AZERBAIJAN | Friday, 1 May 2009 | Views [2908]

The Baku skyline, viewed from a hill at the top of the city

The Baku skyline, viewed from a hill at the top of the city

April 1-2: First impressions

When the ferry docked in Baku at dusk, I gazed excitedly over the skyline of the Azeri capital. I knew little about Azerbaijan, as it was a last-minute addition to my itinerary after my Iranian visa application was denied. Customs was easy enough to get through and I made the right choice by answering one guard’s rather pointed question about whether I planned to visit Armenia in the negative. One thing that I did know was that these two neighbouring countries are not on good terms; the Azeri embassy in Dushanbe where I got my visa was armed with propaganda-style books and pamphlets about the Armenian ‘genocide’ of Azeris.

After getting a good night’s sleep in a hostel in the Old Town (the historic centre of Baku), I strolled around and soaked up the intriguing mix of nationalistic Azeri, Russian, European, and Islamic culture.

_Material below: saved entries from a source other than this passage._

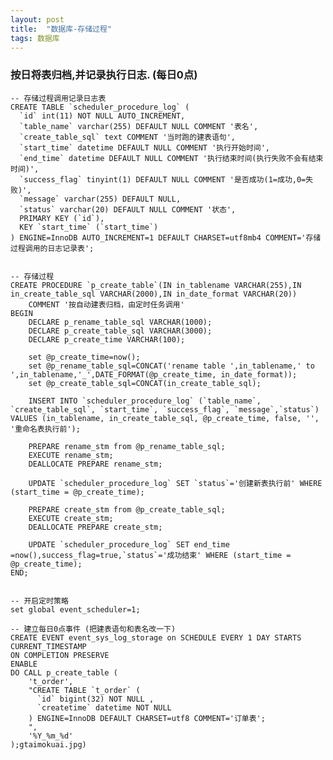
 ```yaml
---
layout: post
title:  "数据库-存储过程"
tags: 数据库
---
```


### 按日将表归档,并记录执行日志. (每日0点)
    
    -- 存储过程调用记录日志表
    CREATE TABLE `scheduler_procedure_log` (
      `id` int(11) NOT NULL AUTO_INCREMENT,
      `table_name` varchar(255) DEFAULT NULL COMMENT '表名',
      `create_table_sql` text COMMENT '当时跑的建表语句',
      `start_time` datetime DEFAULT NULL COMMENT '执行开始时间',
      `end_time` datetime DEFAULT NULL COMMENT '执行结束时间(执行失败不会有结束时间)',
      `success_flag` tinyint(1) DEFAULT NULL COMMENT '是否成功(1=成功,0=失败)',
      `message` varchar(255) DEFAULT NULL,
      `status` varchar(20) DEFAULT NULL COMMENT '状态',
      PRIMARY KEY (`id`),
      KEY `start_time` (`start_time`)
    ) ENGINE=InnoDB AUTO_INCREMENT=1 DEFAULT CHARSET=utf8mb4 COMMENT='存储过程调用的日志记录表';
    
    
    -- 存储过程
    CREATE PROCEDURE `p_create_table`(IN in_tablename VARCHAR(255),IN in_create_table_sql VARCHAR(2000),IN in_date_format VARCHAR(20))
        COMMENT '按自动建表归档，由定时任务调用'
    BEGIN
        DECLARE p_rename_table_sql VARCHAR(1000);
        DECLARE p_create_table_sql VARCHAR(3000);
        DECLARE p_create_time VARCHAR(100);
    
        set @p_create_time=now();
        set @p_rename_table_sql=CONCAT('rename table ',in_tablename,' to ',in_tablename,'_',DATE_FORMAT(@p_create_time, in_date_format));
        set @p_create_table_sql=CONCAT(in_create_table_sql);
    
        INSERT INTO `scheduler_procedure_log` (`table_name`, `create_table_sql`, `start_time`, `success_flag`, `message`,`status`) VALUES (in_tablename, in_create_table_sql, @p_create_time, false, '', '重命名表执行前');
    
        PREPARE rename_stm from @p_rename_table_sql;
        EXECUTE rename_stm;
        DEALLOCATE PREPARE rename_stm;
    
        UPDATE `scheduler_procedure_log` SET `status`='创建新表执行前' WHERE (start_time = @p_create_time);
    
        PREPARE create_stm from @p_create_table_sql;
        EXECUTE create_stm;
        DEALLOCATE PREPARE create_stm;
    
        UPDATE `scheduler_procedure_log` SET end_time =now(),success_flag=true,`status`='成功结束' WHERE (start_time = @p_create_time);
    END;
    
    
    -- 开启定时策略
    set global event_scheduler=1;
    
    -- 建立每日0点事件 (把建表语句和表名改一下)
    CREATE EVENT event_sys_log_storage on SCHEDULE EVERY 1 DAY STARTS CURRENT_TIMESTAMP
    ON COMPLETION PRESERVE
    ENABLE
    DO CALL p_create_table (
        't_order',
        "CREATE TABLE `t_order` (
          `id` bigint(32) NOT NULL ,
          `createtime` datetime NOT NULL 
        ) ENGINE=InnoDB DEFAULT CHARSET=utf8 COMMENT='订单表';
        ",
        '%Y_%m_%d'
    );gtaimokuai.jpg)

They were too many high-end fashion stores for my liking and - gasp - even a McDonald's. The first park I saw sported "no dog" signs, which meant that people actually owned dogs as pets (an unimaginable concept in Central Asia)! Walking past an outdoor bazaar displaying photos of the president, matryoshkas, prayer beads, and Chanel parfums all beside each other, it felt like another world after the black hole of Turkmenistan.

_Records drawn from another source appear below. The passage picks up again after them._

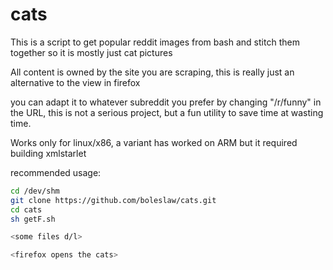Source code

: cats
====
This is a script to get popular reddit images from bash and stitch them together so it is mostly just cat pictures

All content is owned by the site you are scraping, this is really just an alternative to the view in firefox

you can adapt it to whatever subreddit you prefer by changing "/r/funny" in the URL, this is not a serious project, but a fun utility to save time at wasting time.

Works only for linux/x86, a variant has worked on ARM but it required building xmlstarlet

recommended usage:

```sh
cd /dev/shm
git clone https://github.com/boleslaw/cats.git
cd cats
sh getF.sh

<some files d/l>

<firefox opens the cats>
```
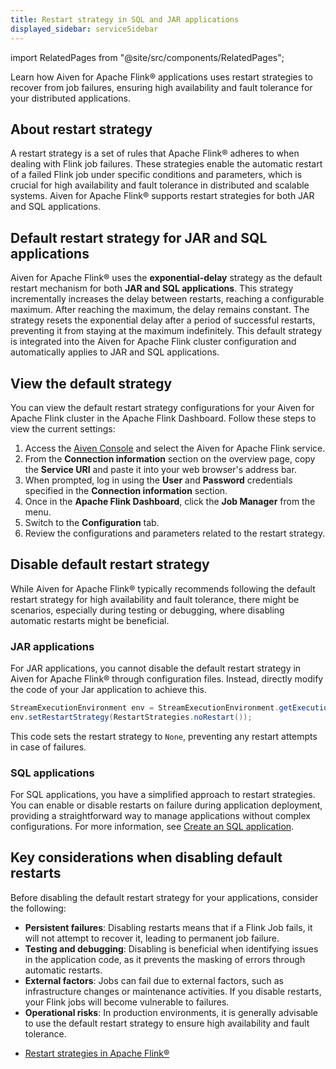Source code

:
 ```yaml
---
title: Restart strategy in SQL and JAR applications
displayed_sidebar: serviceSidebar
---
```


import RelatedPages from "@site/src/components/RelatedPages";

Learn how Aiven for Apache Flink® applications uses restart strategies to recover from job failures, ensuring high availability and fault tolerance for your distributed applications.

## About restart strategy

A restart strategy is a set of rules that Apache Flink® adheres to when dealing with
Flink job failures. These strategies enable the automatic restart of a failed Flink job
under specific conditions and parameters, which is crucial for high availability and fault
tolerance in distributed and scalable systems. Aiven for Apache Flink® supports restart
strategies for both JAR and SQL applications.

## Default restart strategy for JAR and SQL applications

Aiven for Apache Flink® uses the **exponential-delay** strategy as the default
restart mechanism for both **JAR and SQL applications**. This strategy incrementally
increases the delay between restarts, reaching a configurable maximum. After reaching
the maximum, the delay remains constant. The strategy resets the exponential delay after
a period of successful restarts, preventing it from staying at the maximum indefinitely.
This default strategy is integrated into the Aiven for Apache Flink cluster configuration
and automatically applies to JAR and SQL applications.

## View the default strategy

You can view the default restart strategy configurations for your Aiven
for Apache Flink cluster in the Apache Flink Dashboard. Follow these
steps to view the current settings:

1. Access the [Aiven Console](https://console.aiven.io/) and select the
   Aiven for Apache Flink service.
1. From the **Connection information** section on the overview page,
   copy the **Service URI** and paste it into your web browser's
   address bar.
1. When prompted, log in using the **User** and **Password**
   credentials specified in the **Connection information** section.
1. Once in the **Apache Flink Dashboard**, click the **Job Manager**
   from the menu.
1. Switch to the **Configuration** tab.
1. Review the configurations and parameters related to the restart
   strategy.

## Disable default restart strategy

While Aiven for Apache Flink® typically recommends following the default restart strategy
for high availability and fault tolerance, there might be scenarios,
especially during testing or debugging, where disabling automatic restarts
might be beneficial.

### JAR applications

For JAR applications, you cannot disable the default restart
strategy in Aiven for Apache Flink® through configuration files.
Instead, directly modify the code of your Jar application to achieve
this.

```java
StreamExecutionEnvironment env = StreamExecutionEnvironment.getExecutionEnvironment();
env.setRestartStrategy(RestartStrategies.noRestart());
```

This code sets the restart strategy to `None`, preventing any restart
attempts in case of failures.

### SQL applications

For SQL applications, you have a simplified approach to
restart strategies. You can enable or disable restarts on failure during
application deployment, providing a straightforward way
to manage applications without complex configurations.
For more information, see [Create an SQL application](/docs/products/flink/howto/create-sql-application).

## Key considerations when disabling default restarts

Before disabling the default restart strategy for your applications, consider the
following:

- **Persistent failures**: Disabling restarts means that if a Flink
  Job fails, it will not attempt to recover it, leading to
  permanent job failure.
- **Testing and debugging**: Disabling is beneficial when identifying
  issues in the application code, as it prevents the masking of errors
  through automatic restarts.
- **External factors**: Jobs can fail due to external factors, such as
  infrastructure changes or maintenance activities. If you disable
  restarts, your Flink jobs will become vulnerable to failures.
- **Operational risks**: In production environments, it is generally
  advisable to use the default restart strategy to ensure high
  availability and fault tolerance.

<RelatedPages/>

- [Restart strategies in Apache
  Flink®](https://nightlies.apache.org/flink/flink-docs-release-1.18/docs/ops/state/task_failure_recovery/#restart-strategies)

In the evening, I moseyed into a souvenir shop in the Old Town and bought a silk scarf. The shop owners, 20-something guys who spoke decent English, invited me to sit for tea, which I happily obliged. We wound up chatting for a long time and I went out with them and a couple of their other friends for more tea, delicious fruit preserves, and a bit of huka. One of them offered to show me around Baku tomorrow (he was previously a tour guide – how convenient!) and another offered to take me to Qobustan the next day. Yet another testament to my philosophy of never passing up an opportunity/offer of hospitality!